But he must have been a heretic, since otherwise election to the papacy would have turned him from being a Catholic into a raging heretic, which seems contrary to the nature of the papacy and possibly against the promises of Christ. It's sort of a matter of eliminating the other alternatives, to some extent.
Be that as it may, his heresy would have remained occult, and occult heresy doesn't remove one from membership in the Church and therefore would not have precluded legitimate election. In other words, he would have remained pope until his heresy became manifest.
And I absolutely agree with you that the promises of Christ would prevent a Pope who was legitimate at his election from wrecking the Church, but would either cause him to drop dead or would convert him.
This, IMO, is why the sedevacantist thesis regarding Montini is completely unsatisfactory ... and why I favor the Siri Thesis. One might also contend that Montini was being blackmailed due to his sodomy, which would render his acts null and void since they wouldn't have been free.

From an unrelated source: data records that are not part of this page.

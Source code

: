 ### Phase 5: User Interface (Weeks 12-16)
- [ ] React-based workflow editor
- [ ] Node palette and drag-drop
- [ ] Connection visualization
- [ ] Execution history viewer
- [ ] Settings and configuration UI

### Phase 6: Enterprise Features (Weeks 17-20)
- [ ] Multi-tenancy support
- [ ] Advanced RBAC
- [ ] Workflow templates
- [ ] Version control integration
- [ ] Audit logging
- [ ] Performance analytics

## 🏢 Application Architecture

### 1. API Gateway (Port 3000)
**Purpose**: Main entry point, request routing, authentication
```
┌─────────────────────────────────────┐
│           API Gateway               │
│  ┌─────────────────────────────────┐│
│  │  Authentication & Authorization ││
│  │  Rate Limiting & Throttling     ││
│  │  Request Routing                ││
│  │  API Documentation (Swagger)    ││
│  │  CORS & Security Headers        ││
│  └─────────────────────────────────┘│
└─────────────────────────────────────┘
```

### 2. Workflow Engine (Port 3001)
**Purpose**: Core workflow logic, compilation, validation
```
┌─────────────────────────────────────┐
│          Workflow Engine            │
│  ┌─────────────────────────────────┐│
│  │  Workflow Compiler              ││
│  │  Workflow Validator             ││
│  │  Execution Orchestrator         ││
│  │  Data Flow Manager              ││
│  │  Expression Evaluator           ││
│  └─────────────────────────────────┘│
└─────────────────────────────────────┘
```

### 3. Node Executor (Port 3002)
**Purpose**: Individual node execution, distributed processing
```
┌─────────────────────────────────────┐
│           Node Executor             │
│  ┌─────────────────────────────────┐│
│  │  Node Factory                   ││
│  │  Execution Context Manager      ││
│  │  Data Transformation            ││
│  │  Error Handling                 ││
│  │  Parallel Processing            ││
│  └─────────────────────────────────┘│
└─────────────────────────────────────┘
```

Way too much emphasis is placed on the personal manifest heresy angle by the SVs, and the establishment of manifest heresy must somehow happen a priori to the Pope's Magisterium, because the problem then becomes, "Oh, here's Pope Pius XIII. He just issued and Encyclical. It contains heresy. He's not the pope." So, in order to reject any teaching of the Magisterium you don't like or decide is heretical, all you have to do is to declare the See vacant. Old Catholics could have just done the same thing.
We know that the Conciliar Church is not the Catholic Church and could not have been the result of legitimate papal authority FREELY EXERCISED. That's the "dogmatic" aspect of SVism. BUT, as to what actually caused it or how it happened and what mechanisms were in play? Only God knows.